Cost of facemasks to rise as Treasury scraps VAT exemption on PPE

PPE
PPE
Coronavirus Article Bar with counter ..
Coronavirus Article Bar with counter ..

The cost of disposable face masks is set to rise by a fifth from next week, the Telegraph can disclose, after the Treasury decided to scrap the VAT exemption on Personal Protective Equipment (PPE).

In correspondence seen by the Telegraph, retailers were informed that the six month VAT holiday on PPE would come to an end on October 31.

The 20 per cent VAT levy, usually charged on items of PPE, was temporarily waived at the beginning of May in a bid to relieve the burden on frontline workers, who were having to buy large stocks in order to keep the country going during lockdown.

It was especially welcomed by care home providers, some of whom were having to spend tens of thousands of pounds a week on equipment to keep their staff and residents safe and unlike many businesses cannot reclaim the tax.

But the VAT cut was also an important financial benefit to millions of ordinary members of the public, when the law was changed in July requiring them to wear face masks when entering shops and travelling on public transport.

Among the items that were declared VAT free were disposable gloves, disposable surgical face masks and full face visors.

Tens of millions of the blue disposable IIR masks, which are supposed to be single use, have been sold in the UK since the start of the pandemic.

It is estimated that the cost of waiving the VAT on PPE from the beginning of May until the end of October will be around £200 million.

But Treasury officials have now taken the decision to scrap the VAT exemption, claiming that stocks and prices of PPE have now stabilised.

From November 1, the full 20 per cent VAT, will be charged on these items.

Care homes providers have reacted angrily however, accusing the Treasury of failing to appreciate the impact the rises could have on the already struggling sector.
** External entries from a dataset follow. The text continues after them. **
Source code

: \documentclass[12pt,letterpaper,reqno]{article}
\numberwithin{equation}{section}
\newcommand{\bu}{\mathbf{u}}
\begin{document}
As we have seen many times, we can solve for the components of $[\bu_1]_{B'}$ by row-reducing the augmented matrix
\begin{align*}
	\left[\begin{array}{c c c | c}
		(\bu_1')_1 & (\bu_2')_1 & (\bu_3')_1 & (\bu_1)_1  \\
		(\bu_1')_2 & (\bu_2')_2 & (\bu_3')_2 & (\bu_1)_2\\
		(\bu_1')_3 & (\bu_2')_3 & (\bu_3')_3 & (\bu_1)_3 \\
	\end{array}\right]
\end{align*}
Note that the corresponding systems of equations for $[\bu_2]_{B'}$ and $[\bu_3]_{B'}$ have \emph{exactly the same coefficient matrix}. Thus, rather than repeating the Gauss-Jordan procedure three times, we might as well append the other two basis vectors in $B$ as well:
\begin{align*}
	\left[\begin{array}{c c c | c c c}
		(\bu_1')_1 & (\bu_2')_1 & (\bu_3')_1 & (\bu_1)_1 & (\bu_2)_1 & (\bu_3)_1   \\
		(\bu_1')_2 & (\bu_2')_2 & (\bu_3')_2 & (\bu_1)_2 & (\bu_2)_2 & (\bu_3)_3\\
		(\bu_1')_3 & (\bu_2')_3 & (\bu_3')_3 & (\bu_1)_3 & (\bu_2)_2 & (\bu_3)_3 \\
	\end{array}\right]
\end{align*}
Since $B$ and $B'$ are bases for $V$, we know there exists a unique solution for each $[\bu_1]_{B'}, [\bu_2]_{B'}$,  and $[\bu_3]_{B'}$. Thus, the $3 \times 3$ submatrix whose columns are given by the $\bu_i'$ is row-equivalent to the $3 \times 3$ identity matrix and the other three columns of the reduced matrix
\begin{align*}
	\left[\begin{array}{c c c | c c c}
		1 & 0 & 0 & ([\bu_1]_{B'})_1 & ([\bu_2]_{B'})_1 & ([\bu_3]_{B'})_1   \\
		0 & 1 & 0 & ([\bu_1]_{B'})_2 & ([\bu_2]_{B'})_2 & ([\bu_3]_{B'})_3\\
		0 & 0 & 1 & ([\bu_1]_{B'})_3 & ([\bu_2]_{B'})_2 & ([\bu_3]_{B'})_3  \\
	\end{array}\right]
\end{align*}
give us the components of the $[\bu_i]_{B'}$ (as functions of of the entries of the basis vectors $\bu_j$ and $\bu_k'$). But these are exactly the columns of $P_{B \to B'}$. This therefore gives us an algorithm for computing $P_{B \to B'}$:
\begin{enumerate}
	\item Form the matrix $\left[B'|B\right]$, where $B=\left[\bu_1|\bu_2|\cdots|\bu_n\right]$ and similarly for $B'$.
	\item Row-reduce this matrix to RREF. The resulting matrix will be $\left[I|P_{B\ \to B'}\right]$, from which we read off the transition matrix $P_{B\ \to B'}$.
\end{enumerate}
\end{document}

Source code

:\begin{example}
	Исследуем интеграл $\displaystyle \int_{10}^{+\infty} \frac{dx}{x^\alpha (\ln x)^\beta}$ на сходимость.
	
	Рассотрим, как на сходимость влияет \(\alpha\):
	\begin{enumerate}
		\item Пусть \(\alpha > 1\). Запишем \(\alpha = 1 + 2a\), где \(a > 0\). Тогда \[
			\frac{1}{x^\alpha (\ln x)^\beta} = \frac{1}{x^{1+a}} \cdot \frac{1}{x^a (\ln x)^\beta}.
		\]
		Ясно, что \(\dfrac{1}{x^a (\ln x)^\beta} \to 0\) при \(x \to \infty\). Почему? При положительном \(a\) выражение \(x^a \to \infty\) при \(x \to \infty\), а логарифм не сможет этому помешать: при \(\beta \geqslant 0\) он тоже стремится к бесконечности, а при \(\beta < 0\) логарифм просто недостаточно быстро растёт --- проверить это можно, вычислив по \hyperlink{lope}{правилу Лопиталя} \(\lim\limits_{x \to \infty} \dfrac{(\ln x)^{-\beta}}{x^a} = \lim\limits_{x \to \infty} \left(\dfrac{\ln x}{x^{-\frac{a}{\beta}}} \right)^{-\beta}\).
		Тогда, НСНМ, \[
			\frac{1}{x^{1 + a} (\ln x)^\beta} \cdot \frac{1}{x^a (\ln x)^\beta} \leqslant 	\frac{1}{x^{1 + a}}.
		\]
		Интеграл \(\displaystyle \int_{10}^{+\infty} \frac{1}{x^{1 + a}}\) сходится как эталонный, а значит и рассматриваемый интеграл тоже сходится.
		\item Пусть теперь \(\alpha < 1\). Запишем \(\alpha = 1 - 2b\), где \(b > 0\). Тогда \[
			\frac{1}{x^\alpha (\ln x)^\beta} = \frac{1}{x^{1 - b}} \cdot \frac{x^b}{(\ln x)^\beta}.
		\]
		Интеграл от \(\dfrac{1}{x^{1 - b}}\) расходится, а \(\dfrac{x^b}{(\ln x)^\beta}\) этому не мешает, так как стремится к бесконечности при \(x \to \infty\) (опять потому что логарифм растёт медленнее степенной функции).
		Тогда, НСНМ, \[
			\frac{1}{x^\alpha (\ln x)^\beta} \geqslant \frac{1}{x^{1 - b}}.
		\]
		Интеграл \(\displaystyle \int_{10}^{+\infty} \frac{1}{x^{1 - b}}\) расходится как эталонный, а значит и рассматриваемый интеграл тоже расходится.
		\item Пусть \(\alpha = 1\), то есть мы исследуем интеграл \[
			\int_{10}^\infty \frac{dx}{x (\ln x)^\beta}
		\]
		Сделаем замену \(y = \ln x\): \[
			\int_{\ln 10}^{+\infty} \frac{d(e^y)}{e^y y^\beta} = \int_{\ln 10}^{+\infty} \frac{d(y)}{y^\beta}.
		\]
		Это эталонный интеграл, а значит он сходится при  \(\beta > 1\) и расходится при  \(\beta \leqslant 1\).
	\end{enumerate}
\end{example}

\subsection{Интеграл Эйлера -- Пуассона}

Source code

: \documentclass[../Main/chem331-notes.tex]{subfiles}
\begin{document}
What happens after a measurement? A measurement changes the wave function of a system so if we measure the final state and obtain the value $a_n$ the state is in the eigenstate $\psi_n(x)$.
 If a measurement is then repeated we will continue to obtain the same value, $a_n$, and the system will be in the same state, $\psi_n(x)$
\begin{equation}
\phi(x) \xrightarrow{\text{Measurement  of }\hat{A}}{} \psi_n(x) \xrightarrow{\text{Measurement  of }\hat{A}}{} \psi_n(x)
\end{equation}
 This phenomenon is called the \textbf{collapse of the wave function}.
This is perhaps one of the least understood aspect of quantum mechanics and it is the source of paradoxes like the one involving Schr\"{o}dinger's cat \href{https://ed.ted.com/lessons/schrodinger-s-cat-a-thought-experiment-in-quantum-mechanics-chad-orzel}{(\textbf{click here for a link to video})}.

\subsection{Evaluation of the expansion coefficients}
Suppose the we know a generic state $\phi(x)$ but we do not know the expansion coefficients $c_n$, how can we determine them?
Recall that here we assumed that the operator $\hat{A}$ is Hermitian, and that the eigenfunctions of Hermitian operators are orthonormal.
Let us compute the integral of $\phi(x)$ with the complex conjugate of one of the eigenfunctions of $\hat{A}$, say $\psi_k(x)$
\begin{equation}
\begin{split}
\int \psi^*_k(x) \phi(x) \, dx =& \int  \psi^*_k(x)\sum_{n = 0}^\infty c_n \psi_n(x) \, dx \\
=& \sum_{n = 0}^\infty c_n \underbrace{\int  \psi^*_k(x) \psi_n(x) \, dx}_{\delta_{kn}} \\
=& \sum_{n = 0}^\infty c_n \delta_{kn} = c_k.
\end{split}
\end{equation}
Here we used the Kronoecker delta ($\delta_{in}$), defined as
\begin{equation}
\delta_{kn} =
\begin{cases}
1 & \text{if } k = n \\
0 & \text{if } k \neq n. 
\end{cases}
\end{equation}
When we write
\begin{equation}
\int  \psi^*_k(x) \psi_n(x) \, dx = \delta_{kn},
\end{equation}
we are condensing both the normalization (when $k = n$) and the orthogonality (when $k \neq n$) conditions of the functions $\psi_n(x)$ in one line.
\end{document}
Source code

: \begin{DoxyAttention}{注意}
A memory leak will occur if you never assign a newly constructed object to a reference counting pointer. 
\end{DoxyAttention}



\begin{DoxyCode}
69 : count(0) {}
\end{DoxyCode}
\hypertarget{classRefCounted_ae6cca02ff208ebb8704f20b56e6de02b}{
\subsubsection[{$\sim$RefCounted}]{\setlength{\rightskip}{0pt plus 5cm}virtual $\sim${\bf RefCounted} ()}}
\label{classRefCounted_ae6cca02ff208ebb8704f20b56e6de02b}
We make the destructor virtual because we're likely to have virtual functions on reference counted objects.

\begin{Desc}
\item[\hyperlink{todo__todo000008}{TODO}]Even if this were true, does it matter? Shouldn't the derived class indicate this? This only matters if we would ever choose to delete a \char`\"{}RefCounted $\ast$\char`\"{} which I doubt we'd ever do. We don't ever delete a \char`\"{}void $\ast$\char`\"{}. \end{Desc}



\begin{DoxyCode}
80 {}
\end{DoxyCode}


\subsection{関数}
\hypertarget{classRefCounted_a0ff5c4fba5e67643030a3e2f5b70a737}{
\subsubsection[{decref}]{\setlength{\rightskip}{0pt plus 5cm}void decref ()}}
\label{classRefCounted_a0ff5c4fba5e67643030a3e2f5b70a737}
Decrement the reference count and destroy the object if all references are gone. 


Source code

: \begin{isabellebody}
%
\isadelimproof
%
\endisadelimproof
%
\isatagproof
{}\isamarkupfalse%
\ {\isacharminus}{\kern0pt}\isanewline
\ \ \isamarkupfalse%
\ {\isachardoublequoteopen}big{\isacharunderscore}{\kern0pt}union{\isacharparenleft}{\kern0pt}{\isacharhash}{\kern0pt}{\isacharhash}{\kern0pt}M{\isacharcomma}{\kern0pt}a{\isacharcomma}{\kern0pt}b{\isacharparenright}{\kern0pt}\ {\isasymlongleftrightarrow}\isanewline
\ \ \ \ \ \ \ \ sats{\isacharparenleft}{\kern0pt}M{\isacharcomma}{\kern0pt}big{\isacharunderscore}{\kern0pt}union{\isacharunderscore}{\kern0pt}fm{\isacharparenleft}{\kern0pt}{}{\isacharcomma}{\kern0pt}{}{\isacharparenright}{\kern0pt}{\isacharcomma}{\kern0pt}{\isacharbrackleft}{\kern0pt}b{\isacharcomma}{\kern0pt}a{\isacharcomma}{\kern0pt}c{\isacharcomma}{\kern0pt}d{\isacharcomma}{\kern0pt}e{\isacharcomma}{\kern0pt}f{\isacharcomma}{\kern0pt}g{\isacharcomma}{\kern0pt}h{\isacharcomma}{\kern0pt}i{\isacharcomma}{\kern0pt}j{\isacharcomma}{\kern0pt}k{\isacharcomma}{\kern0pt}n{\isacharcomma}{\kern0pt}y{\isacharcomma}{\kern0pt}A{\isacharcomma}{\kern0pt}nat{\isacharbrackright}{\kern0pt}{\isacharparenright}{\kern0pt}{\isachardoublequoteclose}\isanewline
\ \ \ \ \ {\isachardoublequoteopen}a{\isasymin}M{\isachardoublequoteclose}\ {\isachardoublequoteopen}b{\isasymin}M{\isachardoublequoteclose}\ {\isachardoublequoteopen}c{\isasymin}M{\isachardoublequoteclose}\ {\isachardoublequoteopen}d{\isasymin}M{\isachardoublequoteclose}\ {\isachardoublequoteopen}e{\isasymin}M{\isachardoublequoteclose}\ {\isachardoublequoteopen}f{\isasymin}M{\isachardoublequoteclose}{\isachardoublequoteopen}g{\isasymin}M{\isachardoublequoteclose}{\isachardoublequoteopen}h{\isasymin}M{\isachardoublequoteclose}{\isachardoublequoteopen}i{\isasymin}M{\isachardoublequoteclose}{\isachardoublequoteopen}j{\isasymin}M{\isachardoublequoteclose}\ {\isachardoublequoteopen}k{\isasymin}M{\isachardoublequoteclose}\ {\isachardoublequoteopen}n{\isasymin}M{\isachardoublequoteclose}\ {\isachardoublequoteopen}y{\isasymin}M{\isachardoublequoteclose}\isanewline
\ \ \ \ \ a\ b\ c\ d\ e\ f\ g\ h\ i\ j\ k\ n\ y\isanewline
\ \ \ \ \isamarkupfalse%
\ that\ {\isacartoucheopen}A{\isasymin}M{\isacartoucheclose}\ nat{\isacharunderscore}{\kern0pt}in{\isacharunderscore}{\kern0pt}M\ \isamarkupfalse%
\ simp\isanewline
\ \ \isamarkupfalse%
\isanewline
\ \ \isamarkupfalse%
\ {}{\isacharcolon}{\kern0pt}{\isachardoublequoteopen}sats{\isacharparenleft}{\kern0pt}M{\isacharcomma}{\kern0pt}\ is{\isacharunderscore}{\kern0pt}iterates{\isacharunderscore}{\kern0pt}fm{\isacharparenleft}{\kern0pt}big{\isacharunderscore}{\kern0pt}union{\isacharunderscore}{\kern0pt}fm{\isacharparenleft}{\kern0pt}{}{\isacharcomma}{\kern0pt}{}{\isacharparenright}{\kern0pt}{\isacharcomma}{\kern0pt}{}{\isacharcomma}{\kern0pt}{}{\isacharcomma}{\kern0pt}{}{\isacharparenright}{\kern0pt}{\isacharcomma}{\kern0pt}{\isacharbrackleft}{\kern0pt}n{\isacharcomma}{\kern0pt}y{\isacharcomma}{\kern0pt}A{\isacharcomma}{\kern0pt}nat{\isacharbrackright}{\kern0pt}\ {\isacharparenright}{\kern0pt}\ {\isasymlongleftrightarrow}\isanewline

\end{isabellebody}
Last month Matt Hancock, the Health Secretary, announced a £550 million plan to help provide care homes with the PPE they needed over the next six months for free.

But providers have said the scheme, which is capped, does not fulfil all of their needs, meaning providers still have to buy equipment privately on top of what the Government provides.

Nadra Ahmed, chairman of the National Care Association, said: “Even under the new scheme most providers are having to purchase more PPE on top. The 20 per cent extra they will be paying in VAT will have an impact.

“We are hearing some very clear messages coming out about the sector warning that it is at a tipping point.

“There was an expectation within the sector that the VAT exemption would last until the end of the pandemic. This is an extra financial burden that will not have been costed and in some cases could be the difference between them being able to continue operating. It is outrageous.”

Raina Summerson, group chief executive of care provider, Agincare, said: "People think that we are now getting PPE for free but we are not getting anywhere near enough. There are problems with the way the system has been set up and there have also been supply issues.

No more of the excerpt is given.